Eltham ( ) is a constituency created in 1983 and represented in the House of Commons of the UK Parliament since 1997 by Clive Efford of the Labour Party.

The seat approximately covers the southern half of the Royal Borough of Greenwich in London.

Boundaries

1983–1997: The London Borough of Greenwich wards of Avery Hill, Coldharbour, Deansfield, Eltham Park, Herbert, Middle Park, New Eltham, Nightingale, Palace, Sherard, Sutcliffe, Tarn, and Well Hall.

1997–2010: As above less Nightingale, plus Plumstead Common, Shrewsbury, and Slade.

2010–present: The London Borough of Greenwich wards of Coldharbour and New Eltham, Eltham North, Eltham South, Eltham West, Kidbrooke with Hornfair, Middle Park and Sutcliffe, and Shooters Hill.

The constituency is in the Royal Borough of Greenwich in south-east London. Before 1983, a constituency with similar boundaries was called Woolwich West.

The seat is bordered by the constituencies of:
Bromley and Chislehurst
Erith and Thamesmead
Greenwich and Woolwich
Lewisham East
Old Bexley and Sidcup

Constituency profile
The constituency is centred on Eltham which has a typical High Street shopping area, surrounded by 20th century suburbs such as Mottingham and New Eltham. There are two railway lines in the seat and many residents commute to Central London. Residents' health and wealth are around average for the UK.

Most central and southern wards have tended in local elections since 1997 to elect Conservative councillors whereas the other wards are inclined to Labour such as West Eltham.  The former areas have more owner-occupied houses and are more middle-class. Labour has fared well in the same period in the northern areas of the constituency towards Greenwich, and in areas such as Shooters Hill and Well Hall with the exception of the conservation area parts of Blackheath adding to one ward.

History
Summary of results
The 2015 result gave the seat the 28th-smallest majority of Labour's 232 seats by percentage of majority.

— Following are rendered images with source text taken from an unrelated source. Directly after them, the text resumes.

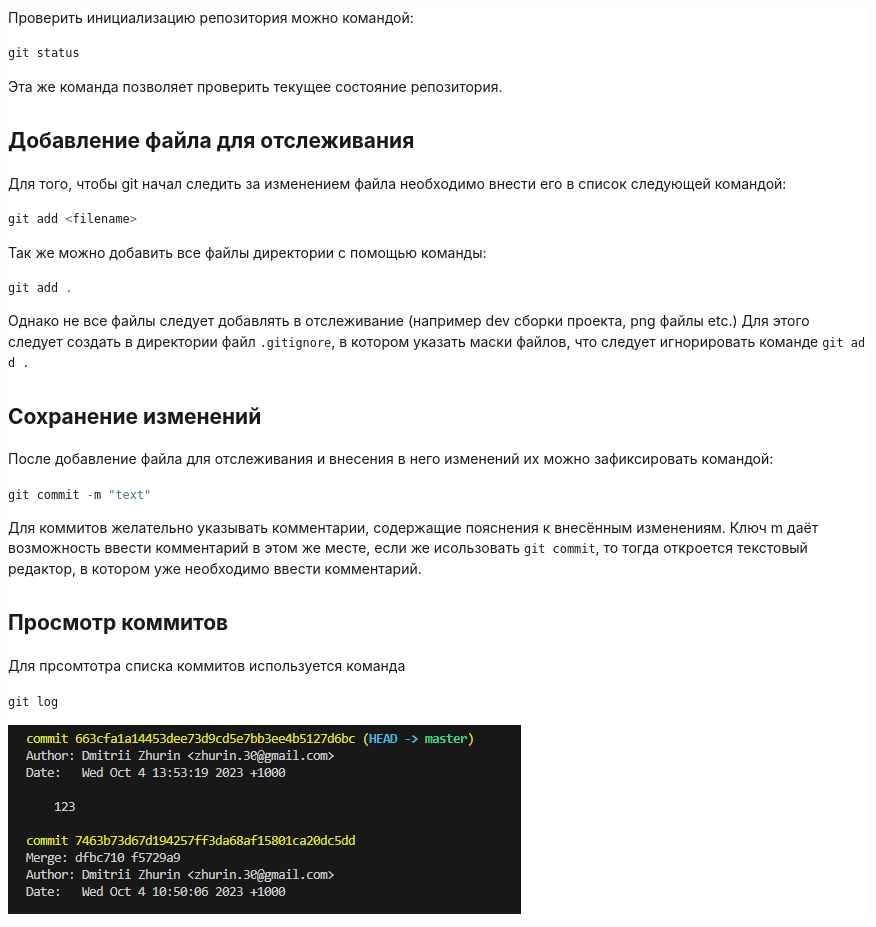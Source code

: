 Проверить инициализацию репозитория можно командой:

```powershell
git status
```

Эта же команда позволяет проверить текущее состояние репозитория.

## Добавление файла для отслеживания

Для того, чтобы git начал следить за изменением файла необходимо внести его в список следующей командой:

```powershell
git add <filename>
```

Так же можно добавить все файлы директории с помощью команды:

```powershell
git add .
```

Однако не все файлы следует добавлять в отслеживание (например dev сборки проекта, png файлы etc.)
Для этого следует создать в директории файл `.gitignore`, в котором указать маски файлов, что следует игнорировать команде `git add .`

## Сохранение изменений

После добавление файла для отслеживания и внесения в него изменений их можно зафиксировать командой:

```powershell
git commit -m "text"
```

Для коммитов желательно указывать комментарии, содержащие пояснения к внесённым изменениям. Ключ m даёт возможность ввести комментарий в этом же месте, если же исользовать `git commit`, то тогда откроется текстовый редактор, в котором уже необходимо ввести комментарий.

## Просмотр коммитов

Для прсомтотра списка коммитов используется команда

```powershell
git log
```

![Пример git log](gitlog.png)
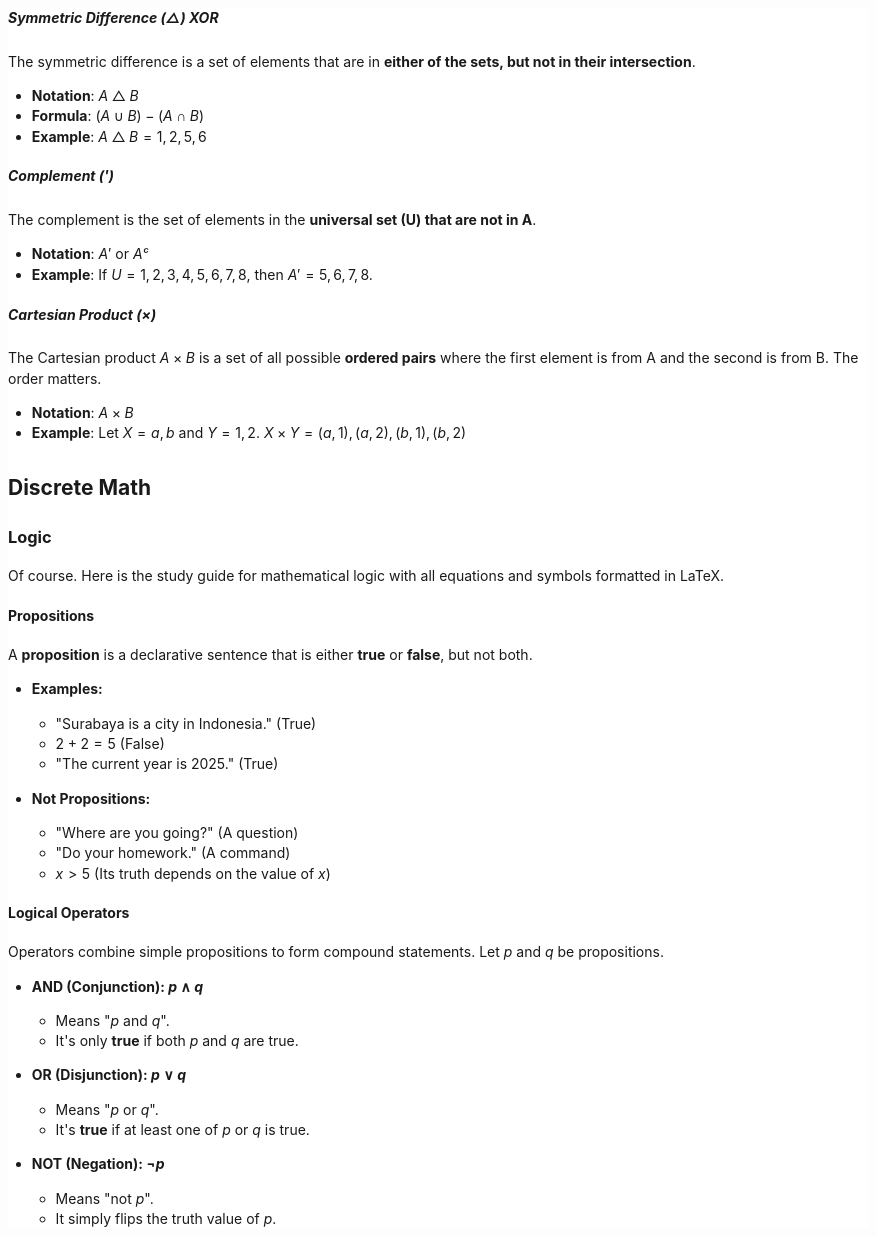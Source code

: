 ##### **Symmetric Difference (△)  XOR**
The symmetric difference is a set of elements that are in **either of the sets, but not in their intersection**.

* **Notation**: $A △ B$
* **Formula**: $(A ∪ B) - (A ∩ B)$
* **Example**: $A △ B = {1, 2, 5, 6}$

##### **Complement (')**
The complement is the set of elements in the **universal set (U) that are not in A**.

* **Notation**: $A'$ or $Aᶜ$
* **Example**: If $U = {1, 2, 3, 4, 5, 6, 7, 8}$, then $A' = {5, 6, 7, 8}$.

##### **Cartesian Product (×)**
The Cartesian product $A × B$ is a set of all possible **ordered pairs** where the first element is from A and the second is from B. The order matters.

* **Notation**: $A × B$
* **Example**: Let $X = {a, b}$ and $Y = {1, 2}$.
    $X × Y = {(a, 1), (a, 2), (b, 1), (b, 2)}$

## Discrete Math
### Logic
Of course. Here is the study guide for mathematical logic with all equations and symbols formatted in LaTeX.

#### **Propositions**

A **proposition** is a declarative sentence that is either **true** or **false**, but not both.

* **Examples:**
    * "Surabaya is a city in Indonesia." (True)
    * $2 + 2 = 5$ (False)
    * "The current year is 2025." (True)

* **Not Propositions:**
    * "Where are you going?" (A question)
    * "Do your homework." (A command)
    * $x > 5$ (Its truth depends on the value of $x$)


#### **Logical Operators**

Operators combine simple propositions to form compound statements. Let $p$ and $q$ be propositions.

* **AND (Conjunction): $p \land q$**
    * Means "$p$ and $q$".
    * It's only **true** if both $p$ and $q$ are true.

* **OR (Disjunction): $p \lor q$**
    * Means "$p$ or $q$".
    * It's **true** if at least one of $p$ or $q$ is true.

* **NOT (Negation): $\neg p$**
    * Means "not $p$".
    * It simply flips the truth value of $p$.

The seat was held by high-profile Tory Peter Bottomley from its inception in 1983. Bottomley had been the MP for abolished Woolwich West before 1983. Labour's Clive Efford gained the seat in 1997, the first Eltham election in which Bottomley did not stand. Bottomley was standing instead for Worthing West, where he has remained the MP ever since. After a further absolute majority in 2001, Efford's majority decreased in 2005; he resisted some national swing against the party in 2010 to hold the seat.

Opposition since 1997
Conservative and UKIP candidates won more than 5% of the vote in 2015 therefore kept their deposits.  Conservative Drury fell 6.2% short of winning the seat in 2015; in 2017, however, Efford more than doubled his margin to 6,296, Labour's largest majority in the seat since 1997.

First use of open primaries in London
In 2006, the Eltham Conservative Association became the first in London to select a prospective parliamentary candidate by means of an open primary election, where any voter on the electoral roll was entitled to attend and vote. David Gold (PPC Brighton Pavilion 2001) defeated Jackie Doyle-Price (PPC Sheffield Hillsborough 2005) and Eric Ollerenshaw (former London Assembly member), by winning more than 50% of the ballot in the first round at a meeting chaired by Michael Portillo on 31 July 2006 at the Bob Hope Theatre. Approximately 140 people attended the open primary.  Ironically while Gold was defeated in Eltham at the 2010 General Election, both Doyle-Price and Ollerenshaw won seats elsewhere.

Members of Parliament

Election results

Elections in the 2010s

Elections in the 2000s

Elections in the 1990s

Elections in the 1980s

See also
List of parliamentary constituencies in London
Politics of Greenwich
Royal Borough of Greenwich
Greenwich London Borough Council

Notes

References

External links
Eltham Labour Party
Eltham | Greenwich Conservatives
Politics Resources (Election results from 1922 onwards)
Electoral Calculus (Election results from 1955 onwards)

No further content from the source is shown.